● **Task prompt**:
Write out all the data verbatim. Skip images.

◇ ◇ ◇ ◇

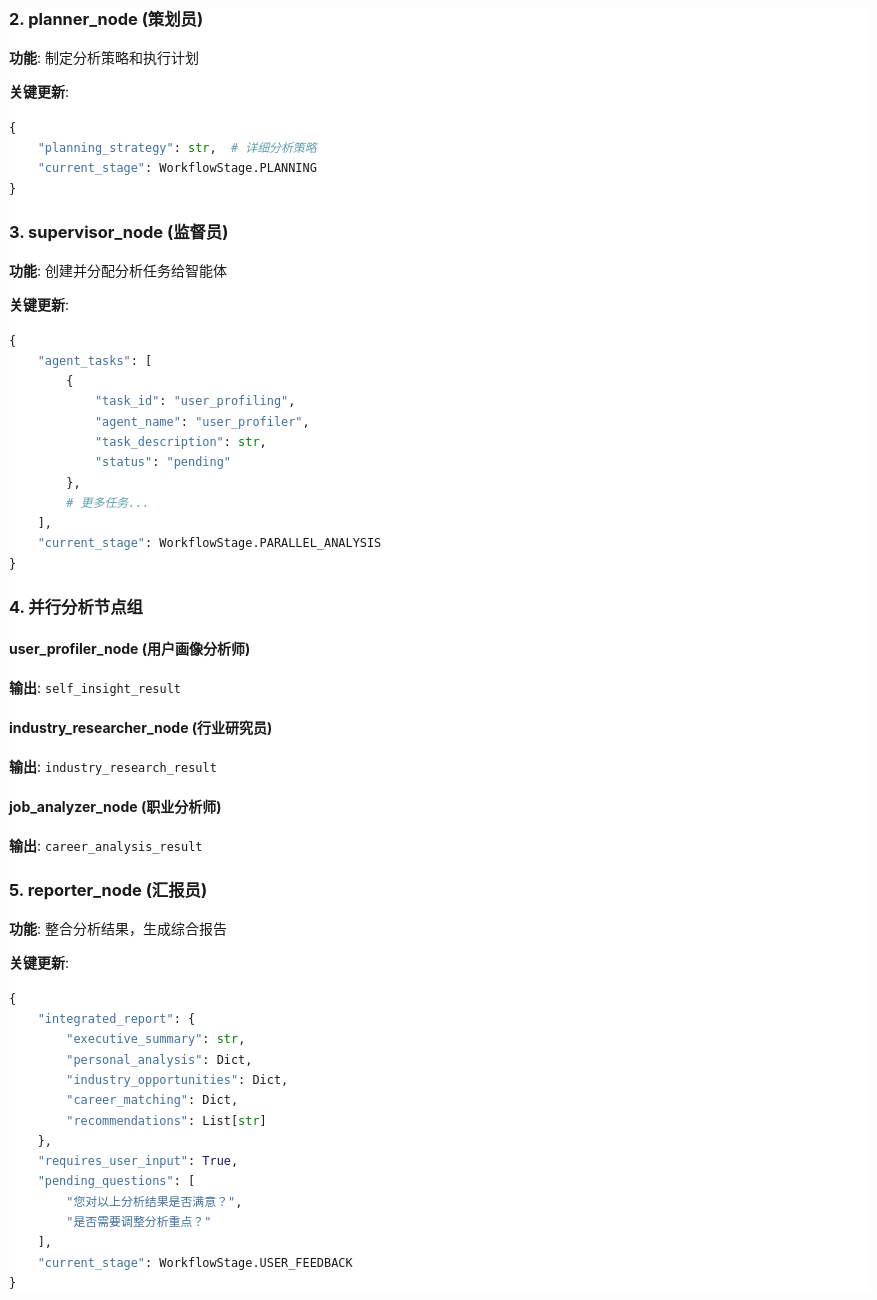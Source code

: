 ### 2. planner_node (策划员)

**功能**: 制定分析策略和执行计划

**关键更新**:
```python
{
    "planning_strategy": str,  # 详细分析策略
    "current_stage": WorkflowStage.PLANNING
}
```

### 3. supervisor_node (监督员)

**功能**: 创建并分配分析任务给智能体

**关键更新**:
```python
{
    "agent_tasks": [
        {
            "task_id": "user_profiling",
            "agent_name": "user_profiler",
            "task_description": str,
            "status": "pending"
        },
        # 更多任务...
    ],
    "current_stage": WorkflowStage.PARALLEL_ANALYSIS
}
```

### 4. 并行分析节点组

#### user_profiler_node (用户画像分析师)
**输出**: `self_insight_result`

#### industry_researcher_node (行业研究员)
**输出**: `industry_research_result`

#### job_analyzer_node (职业分析师)
**输出**: `career_analysis_result`

### 5. reporter_node (汇报员)

**功能**: 整合分析结果，生成综合报告

**关键更新**:
```python
{
    "integrated_report": {
        "executive_summary": str,
        "personal_analysis": Dict,
        "industry_opportunities": Dict,
        "career_matching": Dict,
        "recommendations": List[str]
    },
    "requires_user_input": True,
    "pending_questions": [
        "您对以上分析结果是否满意？",
        "是否需要调整分析重点？"
    ],
    "current_stage": WorkflowStage.USER_FEEDBACK
}
```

◇ ◇ ◇ ◇

● **Exercise solution**:
Source code

: ### 2. planner_node (策划员)

**功能**: 制定分析策略和执行计划

**关键更新**:
```python
{
    "planning_strategy": str,  # 详细分析策略
    "current_stage": WorkflowStage.PLANNING
}
```

### 3. supervisor_node (监督员)

**功能**: 创建并分配分析任务给智能体

**关键更新**:
```python
{
    "agent_tasks": [
        {
            "task_id": "user_profiling",
            "agent_name": "user_profiler",
            "task_description": str,
            "status": "pending"
        },
        # 更多任务...
    ],
    "current_stage": WorkflowStage.PARALLEL_ANALYSIS
}
```

### 4. 并行分析节点组

#### user_profiler_node (用户画像分析师)
**输出**: `self_insight_result`

#### industry_researcher_node (行业研究员)
**输出**: `industry_research_result`

#### job_analyzer_node (职业分析师)
**输出**: `career_analysis_result`

### 5. reporter_node (汇报员)

**功能**: 整合分析结果，生成综合报告

**关键更新**:
```python
{
    "integrated_report": {
        "executive_summary": str,
        "personal_analysis": Dict,
        "industry_opportunities": Dict,
        "career_matching": Dict,
        "recommendations": List[str]
    },
    "requires_user_input": True,
    "pending_questions": [
        "您对以上分析结果是否满意？",
        "是否需要调整分析重点？"
    ],
    "current_stage": WorkflowStage.USER_FEEDBACK
}
```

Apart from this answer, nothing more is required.